For over 40 years, Earth Day, celebrated on April 22, has inspired individuals and organizations across the globe to demonstrate their commitment to the protection and sustainment of our environment. Click here to read a previous article on Earth Day.
As you celebrate Earth Day this year, think about what you can do to help reduce your pet’s carbon paw print. Here are some tips for pet parents to keep you and your pet “green” throughout the year.
There are now lots of toys, dishes, collars, leashes and other pet items made from recycled or organic material. Some pet stores even have sections that feature recycled products.
Recycle your newspapers and help out homeless pets. Animal shelters and rescue organizations use the old newspapers to line the cages for sanitary reasons. You can also donate towels, bedding, leashes, litter boxes, pet toys and other gently used items that you plan to throw away. Some rescue organizations may also be interested in your old printers, computers, fax machines and other office equipment and furniture. Many organizations have a “wish list” of needed supplies on their websites.
Go paperless with your support of animal rescue organizations. Make your donations on line and sign up for email newsletters and updates and reduce the amount of mail you send and receive.
Keep household products away from curious pets. Pesticides, salts, de-icers, and automotive products are all dangerous and potentially lethal to your pets. According to the ASPCA, most pet poisonings come from household products or plants.

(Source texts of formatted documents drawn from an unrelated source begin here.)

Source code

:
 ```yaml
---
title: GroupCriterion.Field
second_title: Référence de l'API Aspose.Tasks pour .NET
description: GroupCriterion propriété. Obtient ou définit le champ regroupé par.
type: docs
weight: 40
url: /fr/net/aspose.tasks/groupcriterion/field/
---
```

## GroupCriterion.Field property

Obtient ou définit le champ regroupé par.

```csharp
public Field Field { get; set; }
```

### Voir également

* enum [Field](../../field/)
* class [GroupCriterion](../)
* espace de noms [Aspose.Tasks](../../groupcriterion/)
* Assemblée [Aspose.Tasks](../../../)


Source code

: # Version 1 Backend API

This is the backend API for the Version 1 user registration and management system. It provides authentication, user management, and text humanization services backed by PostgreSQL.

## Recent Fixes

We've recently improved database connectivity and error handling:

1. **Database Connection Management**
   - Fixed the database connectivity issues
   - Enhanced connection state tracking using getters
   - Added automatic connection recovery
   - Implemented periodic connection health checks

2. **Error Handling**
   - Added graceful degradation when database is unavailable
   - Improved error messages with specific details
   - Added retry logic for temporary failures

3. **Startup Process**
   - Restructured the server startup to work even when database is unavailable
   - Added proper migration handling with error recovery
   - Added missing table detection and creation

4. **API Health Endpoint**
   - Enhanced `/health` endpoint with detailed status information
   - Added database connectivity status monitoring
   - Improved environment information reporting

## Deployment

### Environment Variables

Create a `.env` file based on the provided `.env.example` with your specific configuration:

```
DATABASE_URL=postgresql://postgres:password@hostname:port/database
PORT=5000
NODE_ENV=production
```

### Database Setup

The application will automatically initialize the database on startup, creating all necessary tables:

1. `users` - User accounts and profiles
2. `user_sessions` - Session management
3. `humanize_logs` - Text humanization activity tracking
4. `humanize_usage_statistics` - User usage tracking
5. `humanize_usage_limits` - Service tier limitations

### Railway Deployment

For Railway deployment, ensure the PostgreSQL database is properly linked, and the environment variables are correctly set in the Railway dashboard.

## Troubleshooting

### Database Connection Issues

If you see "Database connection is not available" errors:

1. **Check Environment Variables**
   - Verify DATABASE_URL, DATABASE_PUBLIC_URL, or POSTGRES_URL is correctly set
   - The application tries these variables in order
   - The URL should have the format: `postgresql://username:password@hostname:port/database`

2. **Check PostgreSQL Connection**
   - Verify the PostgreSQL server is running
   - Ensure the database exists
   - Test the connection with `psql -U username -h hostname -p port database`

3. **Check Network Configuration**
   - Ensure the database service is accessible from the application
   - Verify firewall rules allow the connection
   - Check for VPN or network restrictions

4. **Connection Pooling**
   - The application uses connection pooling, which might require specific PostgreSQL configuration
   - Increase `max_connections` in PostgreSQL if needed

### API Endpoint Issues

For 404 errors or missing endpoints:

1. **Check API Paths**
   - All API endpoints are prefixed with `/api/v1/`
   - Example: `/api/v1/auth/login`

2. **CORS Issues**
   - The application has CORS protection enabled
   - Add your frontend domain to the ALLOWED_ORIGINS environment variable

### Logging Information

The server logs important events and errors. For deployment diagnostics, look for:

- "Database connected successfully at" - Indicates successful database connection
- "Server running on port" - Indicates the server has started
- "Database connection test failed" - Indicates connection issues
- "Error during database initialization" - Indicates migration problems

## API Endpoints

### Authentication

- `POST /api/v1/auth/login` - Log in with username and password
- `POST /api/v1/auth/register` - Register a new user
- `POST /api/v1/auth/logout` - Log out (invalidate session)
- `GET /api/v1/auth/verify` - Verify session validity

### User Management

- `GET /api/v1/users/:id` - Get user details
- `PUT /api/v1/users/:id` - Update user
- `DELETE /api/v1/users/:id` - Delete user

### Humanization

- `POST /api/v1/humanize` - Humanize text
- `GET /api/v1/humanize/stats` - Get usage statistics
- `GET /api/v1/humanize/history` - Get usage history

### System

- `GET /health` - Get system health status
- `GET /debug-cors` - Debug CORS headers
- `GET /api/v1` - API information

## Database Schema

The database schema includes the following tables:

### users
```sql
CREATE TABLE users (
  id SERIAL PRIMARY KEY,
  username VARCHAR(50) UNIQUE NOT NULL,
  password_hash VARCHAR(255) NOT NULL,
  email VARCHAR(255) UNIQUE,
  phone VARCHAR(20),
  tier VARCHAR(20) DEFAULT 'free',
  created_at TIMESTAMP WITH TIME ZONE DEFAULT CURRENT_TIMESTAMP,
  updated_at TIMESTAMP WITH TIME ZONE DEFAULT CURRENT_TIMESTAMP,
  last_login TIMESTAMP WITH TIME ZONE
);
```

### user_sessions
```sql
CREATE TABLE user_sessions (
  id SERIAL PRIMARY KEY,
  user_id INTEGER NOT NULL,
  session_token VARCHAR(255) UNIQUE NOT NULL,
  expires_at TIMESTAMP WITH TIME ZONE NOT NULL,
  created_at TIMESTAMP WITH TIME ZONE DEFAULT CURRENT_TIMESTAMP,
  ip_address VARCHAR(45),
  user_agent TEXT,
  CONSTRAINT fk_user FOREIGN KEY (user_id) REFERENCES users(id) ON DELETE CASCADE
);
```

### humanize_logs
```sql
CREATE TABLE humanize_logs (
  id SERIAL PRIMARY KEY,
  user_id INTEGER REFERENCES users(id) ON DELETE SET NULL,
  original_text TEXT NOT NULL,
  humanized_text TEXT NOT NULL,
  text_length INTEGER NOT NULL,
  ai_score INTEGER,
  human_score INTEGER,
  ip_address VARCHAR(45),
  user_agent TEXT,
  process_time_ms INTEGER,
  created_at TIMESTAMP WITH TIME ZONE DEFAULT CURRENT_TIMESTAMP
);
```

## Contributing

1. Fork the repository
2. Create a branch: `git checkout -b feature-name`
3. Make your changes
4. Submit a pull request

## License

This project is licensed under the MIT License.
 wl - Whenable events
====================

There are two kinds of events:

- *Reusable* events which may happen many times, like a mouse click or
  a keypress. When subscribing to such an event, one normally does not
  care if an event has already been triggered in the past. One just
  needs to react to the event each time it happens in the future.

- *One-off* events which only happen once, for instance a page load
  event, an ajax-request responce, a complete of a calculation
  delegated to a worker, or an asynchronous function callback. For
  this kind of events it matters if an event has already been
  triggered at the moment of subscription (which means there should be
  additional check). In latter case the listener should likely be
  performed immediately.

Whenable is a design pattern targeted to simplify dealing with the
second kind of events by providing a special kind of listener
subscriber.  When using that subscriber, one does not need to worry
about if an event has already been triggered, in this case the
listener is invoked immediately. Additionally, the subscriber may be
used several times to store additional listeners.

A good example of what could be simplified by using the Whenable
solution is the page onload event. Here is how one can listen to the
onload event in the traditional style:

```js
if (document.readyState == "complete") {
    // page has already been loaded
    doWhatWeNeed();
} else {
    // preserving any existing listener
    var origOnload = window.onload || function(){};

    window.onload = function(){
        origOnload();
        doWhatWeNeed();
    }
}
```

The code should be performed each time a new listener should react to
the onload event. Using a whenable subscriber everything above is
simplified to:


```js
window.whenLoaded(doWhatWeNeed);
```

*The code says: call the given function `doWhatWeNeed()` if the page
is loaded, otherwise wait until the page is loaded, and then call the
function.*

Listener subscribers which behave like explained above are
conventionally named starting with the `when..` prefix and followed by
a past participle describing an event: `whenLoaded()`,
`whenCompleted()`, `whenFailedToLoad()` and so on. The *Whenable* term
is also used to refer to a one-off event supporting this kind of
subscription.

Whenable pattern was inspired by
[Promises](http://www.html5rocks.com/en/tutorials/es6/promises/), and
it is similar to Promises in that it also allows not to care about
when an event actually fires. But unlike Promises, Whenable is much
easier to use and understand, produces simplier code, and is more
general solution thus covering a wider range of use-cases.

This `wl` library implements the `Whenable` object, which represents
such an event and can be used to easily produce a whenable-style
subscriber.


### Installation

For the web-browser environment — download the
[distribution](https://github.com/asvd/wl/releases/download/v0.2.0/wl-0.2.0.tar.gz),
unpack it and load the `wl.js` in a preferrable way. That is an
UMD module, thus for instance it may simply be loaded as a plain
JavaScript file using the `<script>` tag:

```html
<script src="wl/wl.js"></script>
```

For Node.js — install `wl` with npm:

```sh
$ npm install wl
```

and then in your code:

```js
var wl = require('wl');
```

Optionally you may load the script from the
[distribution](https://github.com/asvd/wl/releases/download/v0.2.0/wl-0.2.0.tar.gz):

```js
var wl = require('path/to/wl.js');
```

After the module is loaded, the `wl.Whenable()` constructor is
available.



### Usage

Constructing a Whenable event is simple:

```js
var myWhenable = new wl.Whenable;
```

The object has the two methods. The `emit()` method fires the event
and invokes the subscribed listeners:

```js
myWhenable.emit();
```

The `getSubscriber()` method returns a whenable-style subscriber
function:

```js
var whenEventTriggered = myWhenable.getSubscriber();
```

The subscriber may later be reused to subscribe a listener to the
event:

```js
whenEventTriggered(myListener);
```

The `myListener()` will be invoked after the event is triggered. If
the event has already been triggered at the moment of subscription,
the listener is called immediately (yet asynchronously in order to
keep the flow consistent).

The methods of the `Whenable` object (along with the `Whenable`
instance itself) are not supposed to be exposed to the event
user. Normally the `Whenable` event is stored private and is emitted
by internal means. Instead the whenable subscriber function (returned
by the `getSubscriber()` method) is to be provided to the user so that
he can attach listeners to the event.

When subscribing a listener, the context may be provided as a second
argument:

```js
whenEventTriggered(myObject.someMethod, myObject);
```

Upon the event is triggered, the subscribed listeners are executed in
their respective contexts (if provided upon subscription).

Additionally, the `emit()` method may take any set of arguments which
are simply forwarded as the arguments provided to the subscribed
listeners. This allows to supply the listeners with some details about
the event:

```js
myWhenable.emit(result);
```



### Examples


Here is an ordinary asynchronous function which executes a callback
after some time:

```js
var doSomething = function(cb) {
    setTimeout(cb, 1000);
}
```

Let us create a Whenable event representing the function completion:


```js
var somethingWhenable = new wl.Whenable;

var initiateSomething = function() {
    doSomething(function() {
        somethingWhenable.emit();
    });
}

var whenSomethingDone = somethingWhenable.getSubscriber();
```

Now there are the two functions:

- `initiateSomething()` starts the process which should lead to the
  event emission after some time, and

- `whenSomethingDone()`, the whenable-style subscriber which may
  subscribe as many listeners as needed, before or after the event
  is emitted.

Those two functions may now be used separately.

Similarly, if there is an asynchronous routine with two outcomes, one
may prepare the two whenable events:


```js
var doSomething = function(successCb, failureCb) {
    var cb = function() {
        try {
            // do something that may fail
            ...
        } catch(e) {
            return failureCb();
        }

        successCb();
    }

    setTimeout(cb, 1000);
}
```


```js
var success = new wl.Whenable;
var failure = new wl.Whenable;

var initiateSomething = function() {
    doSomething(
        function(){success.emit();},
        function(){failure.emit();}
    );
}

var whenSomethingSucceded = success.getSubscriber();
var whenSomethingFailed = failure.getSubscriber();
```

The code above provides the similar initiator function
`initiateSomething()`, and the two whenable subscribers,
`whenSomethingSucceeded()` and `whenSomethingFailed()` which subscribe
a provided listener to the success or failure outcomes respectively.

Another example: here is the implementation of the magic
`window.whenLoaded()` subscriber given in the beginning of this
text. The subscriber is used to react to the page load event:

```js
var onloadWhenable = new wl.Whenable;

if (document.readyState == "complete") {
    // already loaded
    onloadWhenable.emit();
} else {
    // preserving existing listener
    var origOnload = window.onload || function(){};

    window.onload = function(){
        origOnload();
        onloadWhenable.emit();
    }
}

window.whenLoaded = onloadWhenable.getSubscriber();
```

Don’t use bleach for cleaning up your pet’s messes. Use a mixture of vinegar and water instead – it’s a green alternative that removes odors and kills mold and bacteria.
Cut down on the use of paper products to clean up after your pet. Clean up with old rags or towels or recycled paper towels.
If you are a gardener, check your mulch. The cocoa hulls that are used in many mulch compounds can be toxic to pets if ingested. Lawn chemicals can also be toxic to both animals and people. Research gardening practices to find out how to reduce the amount of insecticides and herbicides you might need.
Choose natural and organic pets foods without low-grade animal by-products and preservatives. Natural and organic pet foods use meat products from animals raised in sustainable, humane ways without any added drugs or hormones and are minimally processed and preserved with natural substances.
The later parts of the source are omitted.